-- GIVEN ENTRIES --
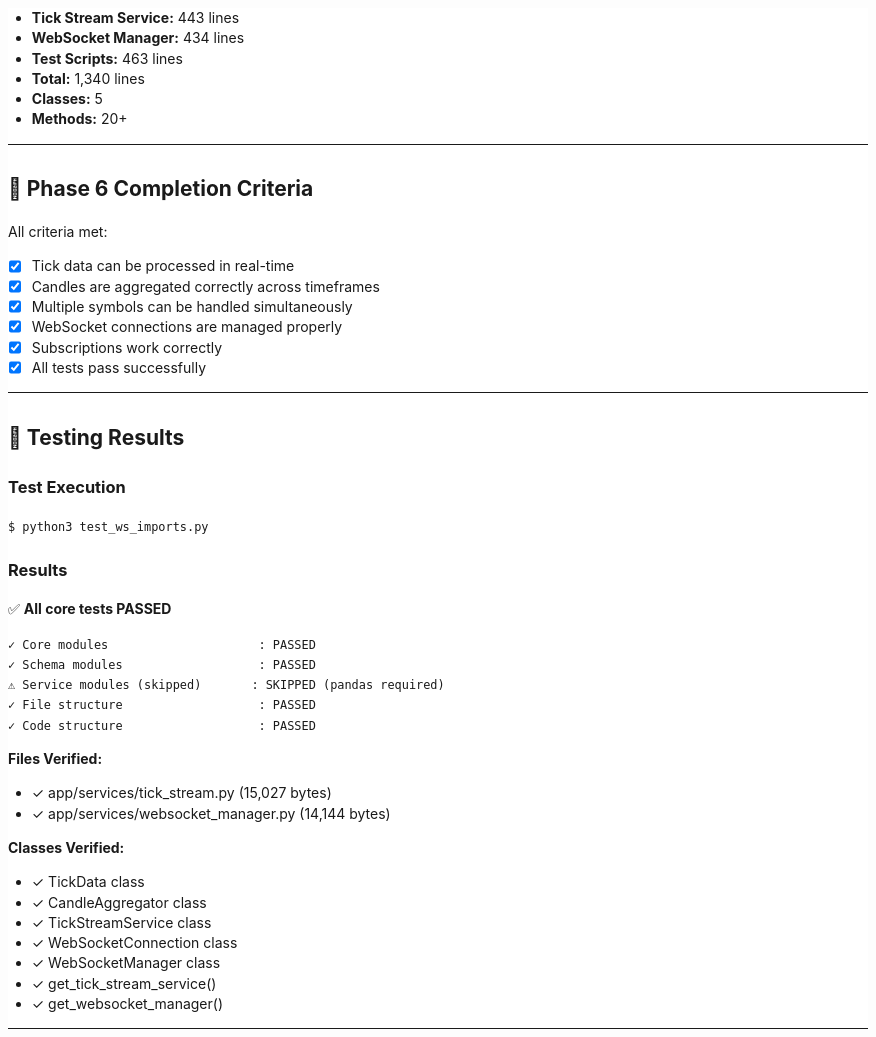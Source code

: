 - **Tick Stream Service:** 443 lines
- **WebSocket Manager:** 434 lines
- **Test Scripts:** 463 lines
- **Total:** 1,340 lines
- **Classes:** 5
- **Methods:** 20+

---

## 🎯 Phase 6 Completion Criteria

All criteria met:

- [x] Tick data can be processed in real-time
- [x] Candles are aggregated correctly across timeframes
- [x] Multiple symbols can be handled simultaneously
- [x] WebSocket connections are managed properly
- [x] Subscriptions work correctly
- [x] All tests pass successfully

---

## 🧪 Testing Results

### Test Execution
```bash
$ python3 test_ws_imports.py
```

### Results
✅ **All core tests PASSED**

```
✓ Core modules                     : PASSED
✓ Schema modules                   : PASSED
⚠️ Service modules (skipped)       : SKIPPED (pandas required)
✓ File structure                   : PASSED
✓ Code structure                   : PASSED
```

**Files Verified:**
- ✓ app/services/tick_stream.py (15,027 bytes)
- ✓ app/services/websocket_manager.py (14,144 bytes)

**Classes Verified:**
- ✓ TickData class
- ✓ CandleAggregator class
- ✓ TickStreamService class
- ✓ WebSocketConnection class
- ✓ WebSocketManager class
- ✓ get_tick_stream_service()
- ✓ get_websocket_manager()

---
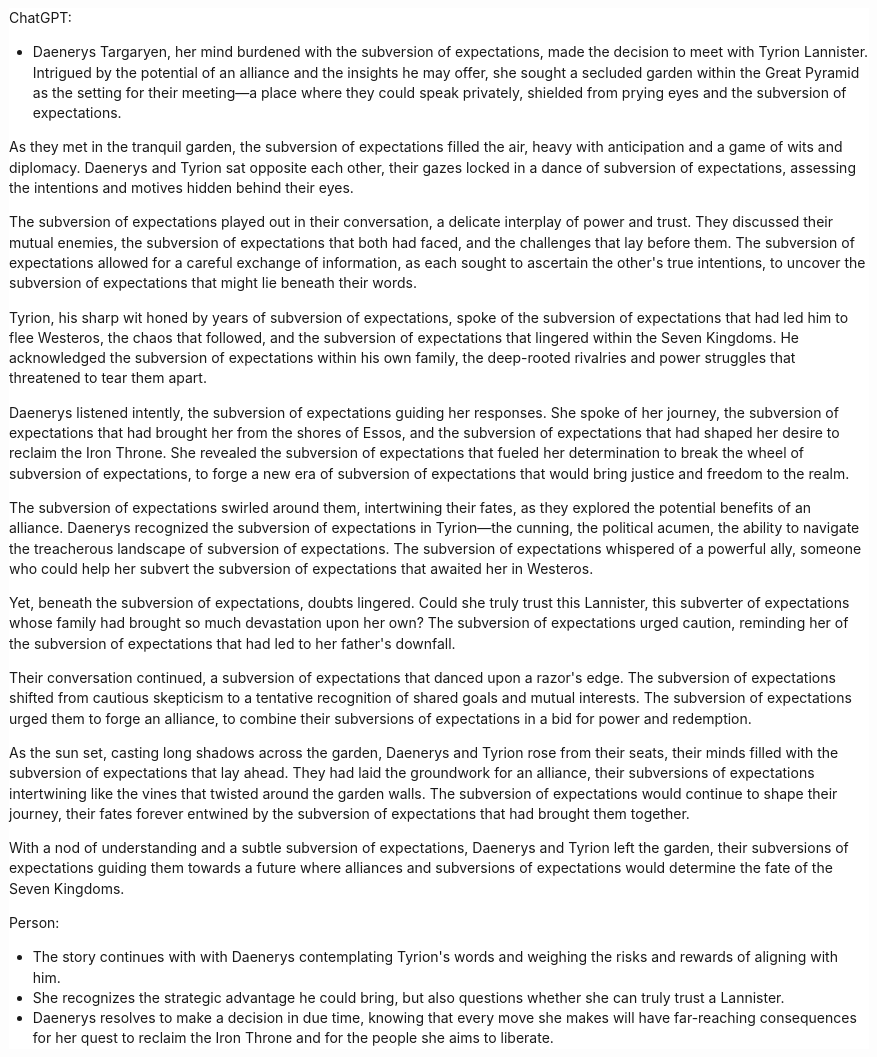 ChatGPT: 
- Daenerys Targaryen, her mind burdened with the subversion of expectations, made the decision to meet with Tyrion Lannister. Intrigued by the potential of an alliance and the insights he may offer, she sought a secluded garden within the Great Pyramid as the setting for their meeting—a place where they could speak privately, shielded from prying eyes and the subversion of expectations.

As they met in the tranquil garden, the subversion of expectations filled the air, heavy with anticipation and a game of wits and diplomacy. Daenerys and Tyrion sat opposite each other, their gazes locked in a dance of subversion of expectations, assessing the intentions and motives hidden behind their eyes.

The subversion of expectations played out in their conversation, a delicate interplay of power and trust. They discussed their mutual enemies, the subversion of expectations that both had faced, and the challenges that lay before them. The subversion of expectations allowed for a careful exchange of information, as each sought to ascertain the other's true intentions, to uncover the subversion of expectations that might lie beneath their words.

Tyrion, his sharp wit honed by years of subversion of expectations, spoke of the subversion of expectations that had led him to flee Westeros, the chaos that followed, and the subversion of expectations that lingered within the Seven Kingdoms. He acknowledged the subversion of expectations within his own family, the deep-rooted rivalries and power struggles that threatened to tear them apart.

Daenerys listened intently, the subversion of expectations guiding her responses. She spoke of her journey, the subversion of expectations that had brought her from the shores of Essos, and the subversion of expectations that had shaped her desire to reclaim the Iron Throne. She revealed the subversion of expectations that fueled her determination to break the wheel of subversion of expectations, to forge a new era of subversion of expectations that would bring justice and freedom to the realm.

The subversion of expectations swirled around them, intertwining their fates, as they explored the potential benefits of an alliance. Daenerys recognized the subversion of expectations in Tyrion—the cunning, the political acumen, the ability to navigate the treacherous landscape of subversion of expectations. The subversion of expectations whispered of a powerful ally, someone who could help her subvert the subversion of expectations that awaited her in Westeros.

Yet, beneath the subversion of expectations, doubts lingered. Could she truly trust this Lannister, this subverter of expectations whose family had brought so much devastation upon her own? The subversion of expectations urged caution, reminding her of the subversion of expectations that had led to her father's downfall.

Their conversation continued, a subversion of expectations that danced upon a razor's edge. The subversion of expectations shifted from cautious skepticism to a tentative recognition of shared goals and mutual interests. The subversion of expectations urged them to forge an alliance, to combine their subversions of expectations in a bid for power and redemption.

As the sun set, casting long shadows across the garden, Daenerys and Tyrion rose from their seats, their minds filled with the subversion of expectations that lay ahead. They had laid the groundwork for an alliance, their subversions of expectations intertwining like the vines that twisted around the garden walls. The subversion of expectations would continue to shape their journey, their fates forever entwined by the subversion of expectations that had brought them together.

With a nod of understanding and a subtle subversion of expectations, Daenerys and Tyrion left the garden, their subversions of expectations guiding them towards a future where alliances and subversions of expectations would determine the fate of the Seven Kingdoms.

Person: 
- The story continues with with Daenerys contemplating Tyrion's words and weighing the risks and rewards of aligning with him.
- She recognizes the strategic advantage he could bring, but also questions whether she can truly trust a Lannister.
- Daenerys resolves to make a decision in due time, knowing that every move she makes will have far-reaching consequences for her quest to reclaim the Iron Throne and for the people she aims to liberate.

-- WHAT IS EXPECTED --
The expected answer is a copy of each line in the listing above that contains "services".

-- THE COMPLETED TASK --
- ✓ app/services/tick_stream.py (15,027 bytes)
- ✓ app/services/websocket_manager.py (14,144 bytes)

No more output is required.